> Supplied data:
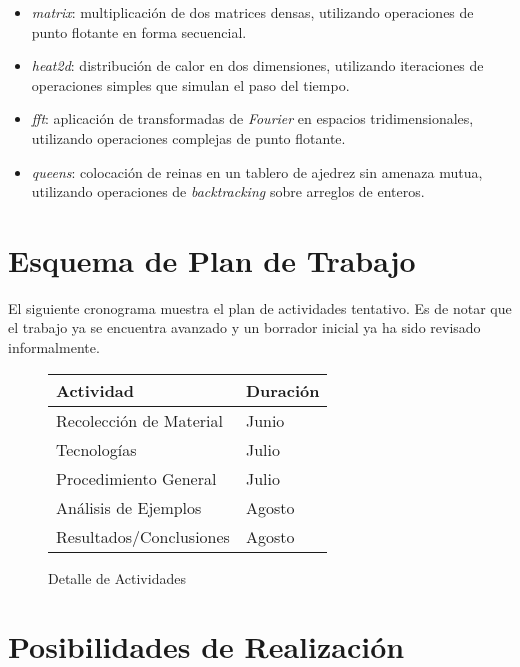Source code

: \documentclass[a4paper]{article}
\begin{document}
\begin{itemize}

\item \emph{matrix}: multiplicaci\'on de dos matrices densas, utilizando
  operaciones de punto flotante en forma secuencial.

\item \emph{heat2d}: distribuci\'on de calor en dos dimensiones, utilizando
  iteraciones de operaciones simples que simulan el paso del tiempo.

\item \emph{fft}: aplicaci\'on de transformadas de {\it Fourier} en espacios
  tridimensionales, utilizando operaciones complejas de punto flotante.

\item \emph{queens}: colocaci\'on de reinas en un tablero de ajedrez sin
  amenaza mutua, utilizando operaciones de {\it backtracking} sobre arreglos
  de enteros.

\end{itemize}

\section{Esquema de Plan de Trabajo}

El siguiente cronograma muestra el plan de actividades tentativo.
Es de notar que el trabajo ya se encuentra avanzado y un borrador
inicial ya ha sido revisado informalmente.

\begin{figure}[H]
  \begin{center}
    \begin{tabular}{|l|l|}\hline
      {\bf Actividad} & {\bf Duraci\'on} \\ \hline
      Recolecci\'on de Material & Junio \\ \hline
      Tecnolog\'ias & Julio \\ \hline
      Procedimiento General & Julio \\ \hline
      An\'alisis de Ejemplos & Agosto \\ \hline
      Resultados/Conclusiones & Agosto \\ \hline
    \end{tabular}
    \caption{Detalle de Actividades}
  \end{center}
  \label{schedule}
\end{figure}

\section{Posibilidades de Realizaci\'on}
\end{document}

==

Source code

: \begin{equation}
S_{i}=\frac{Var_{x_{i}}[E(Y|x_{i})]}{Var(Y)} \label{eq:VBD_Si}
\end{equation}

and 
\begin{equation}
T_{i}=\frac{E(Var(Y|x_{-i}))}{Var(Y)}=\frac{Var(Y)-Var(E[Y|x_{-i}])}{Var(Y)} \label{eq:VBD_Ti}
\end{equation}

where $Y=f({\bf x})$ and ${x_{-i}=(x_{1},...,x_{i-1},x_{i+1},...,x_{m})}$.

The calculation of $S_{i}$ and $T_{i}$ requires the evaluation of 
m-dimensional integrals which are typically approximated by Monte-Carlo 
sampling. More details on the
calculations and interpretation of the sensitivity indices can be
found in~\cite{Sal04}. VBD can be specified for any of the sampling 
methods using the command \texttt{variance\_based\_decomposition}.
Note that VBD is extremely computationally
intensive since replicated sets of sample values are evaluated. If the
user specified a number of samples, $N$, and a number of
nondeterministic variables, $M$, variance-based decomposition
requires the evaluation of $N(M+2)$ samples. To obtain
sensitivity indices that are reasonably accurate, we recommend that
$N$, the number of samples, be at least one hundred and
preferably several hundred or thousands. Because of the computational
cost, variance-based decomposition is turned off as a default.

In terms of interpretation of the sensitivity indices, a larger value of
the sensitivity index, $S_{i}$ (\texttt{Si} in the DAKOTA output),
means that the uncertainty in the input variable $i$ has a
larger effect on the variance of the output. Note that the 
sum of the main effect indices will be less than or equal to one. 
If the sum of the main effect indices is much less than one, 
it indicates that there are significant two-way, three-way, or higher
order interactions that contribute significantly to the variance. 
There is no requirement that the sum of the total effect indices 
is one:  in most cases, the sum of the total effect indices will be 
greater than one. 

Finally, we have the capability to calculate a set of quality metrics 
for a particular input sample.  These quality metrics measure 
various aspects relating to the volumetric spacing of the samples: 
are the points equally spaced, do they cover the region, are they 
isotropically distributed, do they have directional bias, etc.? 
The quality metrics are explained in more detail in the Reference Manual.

---

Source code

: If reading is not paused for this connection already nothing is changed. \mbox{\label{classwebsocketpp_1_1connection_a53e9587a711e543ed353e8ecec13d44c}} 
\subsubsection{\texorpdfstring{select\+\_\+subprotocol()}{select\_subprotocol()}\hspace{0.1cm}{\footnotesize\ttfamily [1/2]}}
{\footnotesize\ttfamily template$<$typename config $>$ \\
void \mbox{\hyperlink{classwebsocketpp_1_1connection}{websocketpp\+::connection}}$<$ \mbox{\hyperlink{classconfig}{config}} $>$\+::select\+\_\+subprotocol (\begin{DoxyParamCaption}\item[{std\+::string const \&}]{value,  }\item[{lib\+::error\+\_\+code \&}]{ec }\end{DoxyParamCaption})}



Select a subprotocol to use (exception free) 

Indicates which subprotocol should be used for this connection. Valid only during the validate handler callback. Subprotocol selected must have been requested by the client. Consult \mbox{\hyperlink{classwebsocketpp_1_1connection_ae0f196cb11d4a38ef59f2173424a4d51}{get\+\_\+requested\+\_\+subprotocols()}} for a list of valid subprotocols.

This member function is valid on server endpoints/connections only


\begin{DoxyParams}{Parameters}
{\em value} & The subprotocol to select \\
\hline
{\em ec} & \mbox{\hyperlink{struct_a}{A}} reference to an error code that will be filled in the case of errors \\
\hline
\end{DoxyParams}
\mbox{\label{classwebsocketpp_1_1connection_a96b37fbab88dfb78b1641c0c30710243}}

> Work item: From the records above, quote only the lines running from the line with "order interactions that" to the line with "The quality metrics", both lines included.

> Output below:
order interactions that contribute significantly to the variance. 
There is no requirement that the sum of the total effect indices 
is one:  in most cases, the sum of the total effect indices will be 
greater than one. 

Finally, we have the capability to calculate a set of quality metrics 
for a particular input sample.  These quality metrics measure 
various aspects relating to the volumetric spacing of the samples: 
are the points equally spaced, do they cover the region, are they 
isotropically distributed, do they have directional bias, etc.? 
The quality metrics are explained in more detail in the Reference Manual.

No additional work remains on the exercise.